Para alguns, examinar as entranhas humanas com esse grau de detalhe é um privilégio. Até porque as lições de anatomia, dissecação e autópsia são restritas ao universo de médicos e especialistas. Na abertura da mostra em Londres, no ano passado, um visitante estendeu um cobertor sobre o cadáver de uma grávida por não conseguir encarar o feto de oito meses que ela trazia no ventre. Além do bebê, todo o aparelho digestivo e reprodutivo da mulher embalsamada estavam à vista.

De ficção, a exibição mórbida tem pouco.
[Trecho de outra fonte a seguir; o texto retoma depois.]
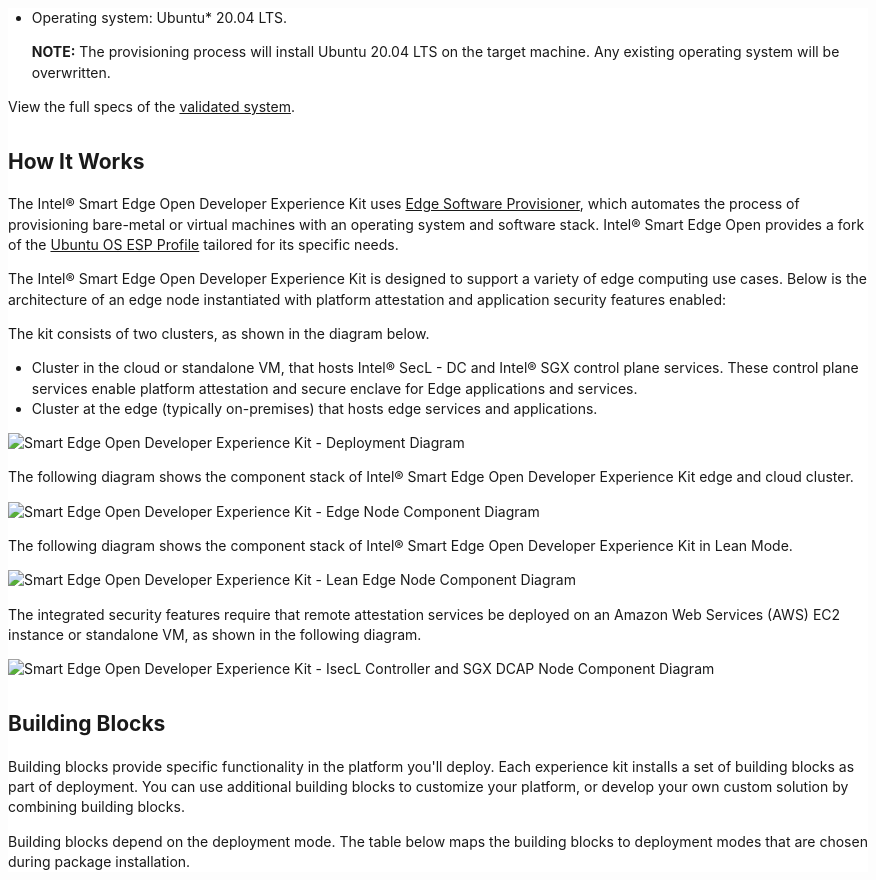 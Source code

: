 - Operating system: Ubuntu* 20.04 LTS.

  **NOTE:** The provisioning process will install Ubuntu 20.04 LTS on the target machine. Any existing operating system will be overwritten.

View the full specs of the [validated system](https://github.com/smart-edge-open/docs/blob/main/release-notes/release-notes-se-open-DEK-22-03.md).


## How It Works

The Intel® Smart Edge Open Developer Experience Kit uses [Edge Software
Provisioner](https://github.com/intel/Edge-Software-Provisioner), which
automates the process of provisioning bare-metal or virtual machines with an
operating system and software stack. Intel® Smart Edge Open provides a fork of
the [Ubuntu OS ESP Profile](https://github.com/intel/rni-profile-base-ubuntu)
tailored for its specific needs.

The Intel® Smart Edge Open Developer Experience Kit is designed to support a variety of edge computing use cases. Below is the architecture of an edge node instantiated with platform attestation and application security features enabled:

The kit consists of two clusters, as shown in the diagram below.

-	Cluster in the cloud or standalone VM, that hosts Intel® SecL - DC and Intel® SGX control plane services. These control plane services enable platform attestation and secure enclave for Edge applications and services.
-	Cluster at the edge (typically on-premises) that hosts edge services and applications.

![Smart Edge Open Developer Experience Kit - Deployment Diagram](./images/dek-deploy.png)

The following diagram shows the component stack of Intel® Smart Edge Open Developer Experience Kit edge and cloud cluster.

![Smart Edge Open Developer Experience Kit - Edge Node Component Diagram](./images/dek-node-component-diagram.png)

The following diagram shows the component stack of Intel® Smart Edge Open Developer Experience Kit in Lean Mode.

![Smart Edge Open Developer Experience Kit - Lean Edge Node Component Diagram](./images/dek-lean-component.png)

The integrated security features require that remote attestation services be deployed on an Amazon Web Services (AWS) EC2 instance or standalone VM, as shown in the following diagram.

![Smart Edge Open Developer Experience Kit - IsecL Controller and SGX DCAP Node Component Diagram](./images/verification-node-component-diagram.png)



## Building Blocks

Building blocks provide specific functionality in the platform you'll deploy. Each experience kit installs a set of building blocks as part of deployment. You can use additional building blocks to customize your platform, or develop your own custom solution by combining building blocks.

Building blocks depend on the deployment mode. The table below maps the building
blocks to deployment modes that are chosen during package installation.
Os corpos passaram por um processo chamado “plastinação”, que substitui os fluidos naturais por uma espécie de plástico que confere rigidez aos cadáveres, que ficam preservados e sem odor. Na Alemanha, terra natal do inventor da técnica, o cientista Gunther von Hagens já foi comparado a Hannibal Lecter, o canibal que inspirou o filme O silêncio dos inocentes, e ao doutor Frankenstein, o cientista da literatura que criou um monstro com seu nome. Durante a exposição dos corpos humanos na cidade alemã de Frankfurt, a Igreja luterana protestou alegando que ela representava um insulto aos mortos.

Nem todos concordam. Depois de ver o espetáculo, pelo menos seis mil pessoas assinaram documentos doando seus corpos ao instituto de Hagens. Para esses milhares de visitantes, ser embalsamado para a posteridade parece um destino mais nobre do que o crematório ou o cemitério. Dos 25 corpos mumificados, a maioria foi dissecada e teve a pele removida para revelar músculos, ossos,
nervos e órgãos inteiros. Alguns demonstram os efeitos de doenças sobre seus órgãos, como câncer e úlcera. Um dos objetivos do show é alertar para como as escolhas que fazemos em vida afetam nossos corpos. “As pessoas saem com vontade de cuidar melhor da saúde”, diz Jeffrey Rudolph, presidente do Centro de Ciência da Califórnia.

Egito – O fascínio pelo interior do corpo humano vem desde o início dos tempos. Os antigos egípcios se especializaram em anatomia para aplicar suas técnicas de mumificação. Nos livros, há registros pré-históricos de rituais que sugerem grande familiaridade com as vísceras humanas. Entre 1500 e 1800, o conhecimento da anatomia era restrito à elite européia abastada e circulava em livros, museus e bibliotecas. As cerimônias públicas de autópsia ocorriam dentro de igrejas. “Durante 300 anos, a importância do corpo era mais religiosa do que científica”, diz von Hagens. “Era uma forma de reconhecer a beleza da criação de Deus.”

Expoentes da arte, como o inventor italiano Leonardo da Vinci, tiveram papel de destaque nas reproduções artísticas das entranhas humanas. O pintor do famoso Monalisa esmiuçava cadáveres para fazer seus desenhos anatômicos. Em 1543, o dissecador Andreas Vesalius reuniu suas descobertas em De Humani Corporis Fabrica. O livro de 600 páginas traz informações detalhadas, várias ilustrações artísticas das vísceras e foi o precursor da anatomia moderna. Suas figuras ilustraram manuais e enciclopédias. Sem contar as discussões de filósofos, alquimistas, teólogos e astrólogos. Até os dias de hoje.